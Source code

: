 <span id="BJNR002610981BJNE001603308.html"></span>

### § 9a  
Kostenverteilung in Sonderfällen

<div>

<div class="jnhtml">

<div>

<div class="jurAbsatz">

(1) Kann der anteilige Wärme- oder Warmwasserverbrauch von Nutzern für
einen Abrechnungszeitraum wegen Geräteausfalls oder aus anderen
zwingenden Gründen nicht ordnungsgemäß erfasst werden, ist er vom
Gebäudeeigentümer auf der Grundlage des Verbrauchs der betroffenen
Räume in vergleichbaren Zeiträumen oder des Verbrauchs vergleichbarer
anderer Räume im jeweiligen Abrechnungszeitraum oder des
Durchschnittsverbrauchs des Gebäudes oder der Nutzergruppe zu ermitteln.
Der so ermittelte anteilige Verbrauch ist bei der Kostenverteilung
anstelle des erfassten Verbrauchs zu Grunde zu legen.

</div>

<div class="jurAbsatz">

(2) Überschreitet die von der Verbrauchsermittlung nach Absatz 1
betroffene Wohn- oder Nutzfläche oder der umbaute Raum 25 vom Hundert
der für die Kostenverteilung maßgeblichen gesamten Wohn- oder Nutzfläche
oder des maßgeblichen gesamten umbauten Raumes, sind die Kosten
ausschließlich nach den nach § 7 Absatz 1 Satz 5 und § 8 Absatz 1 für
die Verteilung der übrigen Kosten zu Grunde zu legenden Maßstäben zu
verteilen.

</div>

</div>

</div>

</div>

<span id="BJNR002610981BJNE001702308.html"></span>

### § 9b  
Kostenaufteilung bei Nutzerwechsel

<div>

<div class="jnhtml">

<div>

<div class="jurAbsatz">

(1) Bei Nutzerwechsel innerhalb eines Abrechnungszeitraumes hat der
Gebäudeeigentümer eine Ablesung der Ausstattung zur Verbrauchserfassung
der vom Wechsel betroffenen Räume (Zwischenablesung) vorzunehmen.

────────────────────────────────────────

TASK GOAL: Show the lines of the records above that mention "nach".

OUTPUT BELOW:
(2) Überschreitet die von der Verbrauchsermittlung nach Absatz 1
ausschließlich nach den nach § 7 Absatz 1 Satz 5 und § 8 Absatz 1 für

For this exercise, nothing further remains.